# E.T. Flying theme mockup - "Project colossal" template by Rico Derks



## EricValette (Aug 27, 2021)

Hi,

Here's a mockup of the "Flying theme" originally composed by John Williams for the famous movie E.T. The extra-terrestrial.

VST instruments used:
- Cinematic Studio Strings
- Cinematic Studio Solo Strings
- Cinematic Studio Brass
- Cinematic Studio Woodwinds
- Cinematic Studio Piano
- Spitfire Audio Abbey Road One Foundations (Percussions)
- Spitfire Audio BBCSO (harp, triangle, timpani rolls)
- Spitfire Audio Albion One (high strings legato only)
- Cinesamples CineHarps (layered with BBCSO's harp)
- Cinesamples CineBrass Core & Pro (layered with CSB)
- Orchestral Tools Junkie XL Brass (layered with CSB/CineBrass on the loudest parts of the piece) & BSS
- Strezov Afflatus Strings
- Cinesamples Randy's Celeste (celesta)
- ProjectSam TrueStrike (chimes)

Mockup created on the basis of a balanced and pre-mixed orchestral template for Cubase Pro by VI-C member @ricoderks , "Project Colossal": https://www.youtube.com/channel/UCsxGzHQy4oVs98BePKp28fA

I wish you a good listening!


----------



## Circe (Aug 27, 2021)

Simply..... Incredible, I cant find differences betwen them !!


----------



## EricValette (Aug 27, 2021)

Circe said:


> Simply..... Incredible, I cant find differences betwen them !!


Thanks a lot, glad you liked it!


----------



## musicalweather (Aug 27, 2021)

Fantastic sounding mockup. I'm envious! I immediately looked into Project Colossal. Would like to read more about it, but there doesn't seem to be much written information about it without subscribing to a newsletter. Guess I'll need to watch the videos.


----------



## emilio_n (Aug 27, 2021)

Best Mockup ever... Congrats!


----------



## Zedcars (Aug 27, 2021)

Really nice work there. Sounds wonderful.

Please may I ask how long this took to put together. I’m currently working on a Superman March mock-up and it’s taking me a very long time. For example, I spent 6 hours just doing the trombones. I feel like that’s too long, so was wondering how fast other people worked.


----------



## Illico (Aug 28, 2021)

Zedcars said:


> ...
> Please may I ask how long this took to put together. ... I feel like that’s too long, so was wondering how fast other people worked.


I spent about *40 hours* (over 3 weeks during spare time) starting from scratch, with the scores only.
This included multiple steps:
* Preparing the template and creating the instrument tracks (one instance of Kontakt per instrument)
* Creating the associated MIDI tracks for divisi.
* Creating the group tracks, premix bus, mix bus and master bus
* Setting the gain staging.
* Create a tempo track
* MIDI editing of each section (the longer step).
* Mixing and mastering (the shortest step, but probably the worst).

This was my first mockup with CSS instruments, so it tooks times to take in hands.
I would say *between 20h and 30h* is a standard value for me, for a *3mn mockup* (_I used the 4U ProjectTime plugin_).


----------



## Illico (Aug 28, 2021)

Nice job Eric!

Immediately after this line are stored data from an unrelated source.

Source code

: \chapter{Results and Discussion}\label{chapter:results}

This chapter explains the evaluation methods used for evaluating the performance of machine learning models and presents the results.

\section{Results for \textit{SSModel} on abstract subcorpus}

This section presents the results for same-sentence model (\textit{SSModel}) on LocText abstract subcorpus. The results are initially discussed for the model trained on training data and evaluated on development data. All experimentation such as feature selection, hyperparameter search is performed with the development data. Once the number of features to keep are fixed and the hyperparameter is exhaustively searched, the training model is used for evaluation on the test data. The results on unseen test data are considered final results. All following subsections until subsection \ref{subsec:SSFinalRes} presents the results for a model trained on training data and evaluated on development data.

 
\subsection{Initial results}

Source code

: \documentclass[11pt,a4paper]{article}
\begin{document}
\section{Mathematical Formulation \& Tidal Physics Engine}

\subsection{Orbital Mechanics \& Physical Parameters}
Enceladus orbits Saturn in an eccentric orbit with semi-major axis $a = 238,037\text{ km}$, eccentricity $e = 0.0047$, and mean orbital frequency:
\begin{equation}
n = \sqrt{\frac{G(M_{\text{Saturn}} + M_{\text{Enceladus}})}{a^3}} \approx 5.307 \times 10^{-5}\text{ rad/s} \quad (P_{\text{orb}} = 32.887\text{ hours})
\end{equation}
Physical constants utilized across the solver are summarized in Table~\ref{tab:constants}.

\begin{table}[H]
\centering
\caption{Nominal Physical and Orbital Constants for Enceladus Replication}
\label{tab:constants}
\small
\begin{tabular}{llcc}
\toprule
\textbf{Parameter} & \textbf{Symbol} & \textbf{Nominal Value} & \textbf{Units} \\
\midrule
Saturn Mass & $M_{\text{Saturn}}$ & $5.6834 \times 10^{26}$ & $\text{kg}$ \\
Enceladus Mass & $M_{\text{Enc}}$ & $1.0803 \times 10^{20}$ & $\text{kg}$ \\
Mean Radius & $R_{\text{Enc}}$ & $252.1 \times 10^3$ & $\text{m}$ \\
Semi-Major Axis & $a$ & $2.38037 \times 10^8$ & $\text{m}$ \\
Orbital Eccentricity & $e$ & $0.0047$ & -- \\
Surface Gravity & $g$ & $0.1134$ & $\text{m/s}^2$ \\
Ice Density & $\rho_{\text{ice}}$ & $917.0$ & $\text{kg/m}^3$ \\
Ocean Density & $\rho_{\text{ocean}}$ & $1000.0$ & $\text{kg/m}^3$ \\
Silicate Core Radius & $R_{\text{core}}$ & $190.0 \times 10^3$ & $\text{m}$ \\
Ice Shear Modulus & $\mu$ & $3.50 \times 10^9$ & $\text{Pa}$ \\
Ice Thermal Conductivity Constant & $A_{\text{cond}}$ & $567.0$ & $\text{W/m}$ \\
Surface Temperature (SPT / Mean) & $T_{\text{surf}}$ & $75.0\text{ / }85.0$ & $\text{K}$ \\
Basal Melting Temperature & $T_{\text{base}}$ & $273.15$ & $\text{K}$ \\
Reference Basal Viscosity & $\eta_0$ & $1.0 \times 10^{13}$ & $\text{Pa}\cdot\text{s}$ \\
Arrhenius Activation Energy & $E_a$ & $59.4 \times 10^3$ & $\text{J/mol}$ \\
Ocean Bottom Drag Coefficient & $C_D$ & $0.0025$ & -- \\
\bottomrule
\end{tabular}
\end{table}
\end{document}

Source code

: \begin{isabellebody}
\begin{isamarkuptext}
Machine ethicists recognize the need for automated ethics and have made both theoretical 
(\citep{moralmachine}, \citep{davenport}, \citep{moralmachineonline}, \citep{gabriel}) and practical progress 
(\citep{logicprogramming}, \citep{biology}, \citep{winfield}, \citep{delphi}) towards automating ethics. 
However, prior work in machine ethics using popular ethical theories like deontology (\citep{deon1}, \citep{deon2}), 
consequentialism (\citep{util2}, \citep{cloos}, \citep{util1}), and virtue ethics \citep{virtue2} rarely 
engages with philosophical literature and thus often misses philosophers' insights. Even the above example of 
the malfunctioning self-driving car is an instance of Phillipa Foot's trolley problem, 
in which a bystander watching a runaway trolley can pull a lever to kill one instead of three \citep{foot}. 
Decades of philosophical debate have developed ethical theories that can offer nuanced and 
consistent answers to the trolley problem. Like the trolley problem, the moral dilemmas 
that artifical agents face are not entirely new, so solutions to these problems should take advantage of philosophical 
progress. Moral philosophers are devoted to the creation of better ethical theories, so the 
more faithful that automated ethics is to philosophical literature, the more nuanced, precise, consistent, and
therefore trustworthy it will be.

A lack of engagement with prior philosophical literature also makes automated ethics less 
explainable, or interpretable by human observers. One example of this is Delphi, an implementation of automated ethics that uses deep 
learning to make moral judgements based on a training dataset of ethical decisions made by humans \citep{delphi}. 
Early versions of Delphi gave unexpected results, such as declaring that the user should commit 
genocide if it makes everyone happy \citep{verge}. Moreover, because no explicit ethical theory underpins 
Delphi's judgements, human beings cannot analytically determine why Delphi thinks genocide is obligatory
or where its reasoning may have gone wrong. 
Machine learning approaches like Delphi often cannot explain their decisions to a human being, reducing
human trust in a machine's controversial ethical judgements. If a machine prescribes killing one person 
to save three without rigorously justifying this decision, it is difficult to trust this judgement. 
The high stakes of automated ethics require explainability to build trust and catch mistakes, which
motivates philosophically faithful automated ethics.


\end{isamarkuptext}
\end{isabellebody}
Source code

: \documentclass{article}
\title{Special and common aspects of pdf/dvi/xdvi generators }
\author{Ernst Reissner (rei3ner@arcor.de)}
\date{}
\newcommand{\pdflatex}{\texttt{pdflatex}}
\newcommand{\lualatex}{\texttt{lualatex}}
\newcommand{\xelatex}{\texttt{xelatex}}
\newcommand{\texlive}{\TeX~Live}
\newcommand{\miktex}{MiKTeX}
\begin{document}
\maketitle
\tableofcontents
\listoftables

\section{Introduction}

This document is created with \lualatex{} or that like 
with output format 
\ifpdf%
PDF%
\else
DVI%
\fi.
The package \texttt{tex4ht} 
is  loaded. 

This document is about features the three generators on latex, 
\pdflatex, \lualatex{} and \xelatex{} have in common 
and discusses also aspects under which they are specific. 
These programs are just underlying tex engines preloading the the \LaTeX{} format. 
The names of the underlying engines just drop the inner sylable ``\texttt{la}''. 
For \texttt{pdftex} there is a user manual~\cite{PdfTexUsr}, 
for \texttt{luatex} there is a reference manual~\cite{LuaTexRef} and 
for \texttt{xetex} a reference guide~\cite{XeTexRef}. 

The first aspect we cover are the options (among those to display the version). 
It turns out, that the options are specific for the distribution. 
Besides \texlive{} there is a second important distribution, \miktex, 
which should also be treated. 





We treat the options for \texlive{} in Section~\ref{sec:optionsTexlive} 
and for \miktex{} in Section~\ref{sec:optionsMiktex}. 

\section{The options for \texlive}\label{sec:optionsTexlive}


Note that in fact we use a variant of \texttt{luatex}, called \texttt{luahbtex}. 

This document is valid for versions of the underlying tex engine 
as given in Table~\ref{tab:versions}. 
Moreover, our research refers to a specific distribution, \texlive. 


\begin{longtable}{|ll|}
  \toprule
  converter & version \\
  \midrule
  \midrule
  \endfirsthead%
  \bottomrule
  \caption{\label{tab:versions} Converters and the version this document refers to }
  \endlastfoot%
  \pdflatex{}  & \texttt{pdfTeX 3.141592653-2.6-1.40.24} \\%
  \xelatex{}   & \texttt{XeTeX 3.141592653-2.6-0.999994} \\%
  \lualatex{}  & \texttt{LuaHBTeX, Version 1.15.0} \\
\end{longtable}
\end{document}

It's interesting to hear subtle differences between the midi mockups. Did you use a reference audio track for mixing or tempo?


----------



## OleJoergensen (Aug 28, 2021)

Amazing work! Sounds very good and lively. 
Thank you for sharing.


----------



## EricValette (Aug 28, 2021)

musicalweather said:


> Fantastic sounding mockup. I'm envious! I immediately looked into Project Colossal. Would like to read more about it, but there doesn't seem to be much written information about it without subscribing to a newsletter. Guess I'll need to watch the videos.


Thanks a lot!  

Don't hesitate to request @ricoderks directly here on VI-C or write to: [email protected] for more information on this fabulous template


----------



## EricValette (Aug 28, 2021)

OleJoergensen said:


> Amazing work! Sounds very good and lively.
> Thank you for sharing.


Thanks a lot, glad you liked it!


----------



## EricValette (Aug 28, 2021)

emilio_n said:


> Best Mockup ever... Congrats!


Many many thanks Emilio, glad you liked it!  

I'll tell that to Blakus...


----------



## kabinboy (Aug 28, 2021)

Fantastic mockup! Thanks for sharing this. I learned a lot from listening to it 

Sorry if someone has already asked this question, but where did you obtain the score? I would like to try creating a mockup of my own. Thanks.


----------



## EricValette (Aug 28, 2021)

kabinboy said:


> Fantastic mockup! Thanks for sharing this. I learned a lot from listening to it
> 
> Sorry if someone has already asked this question, but where did you obtain the score? I would like to try creating a mockup of my own. Thanks.


Thanks a lot, glad you liked it!  

You can find the score at the publisher "Hal Leonard", collection "John Williams Signature": https://www.halleonard.com/product/4490420/flying-theme-from-iet-the-extra-terrestriali?subsiteid=1

I wish you a lot of fun!


----------



## EricValette (Aug 29, 2021)

Zedcars said:


> Really nice work there. Sounds wonderful.
> 
> Please may I ask how long this took to put together. I’m currently working on a Superman March mock-up and it’s taking me a very long time. For example, I spent 6 hours just doing the trombones. I feel like that’s too long, so was wondering how fast other people worked.


For this mockup, around 35 hours. This time includes the entry of notes one by one with the mouse in the piano roll of Cubase from the score.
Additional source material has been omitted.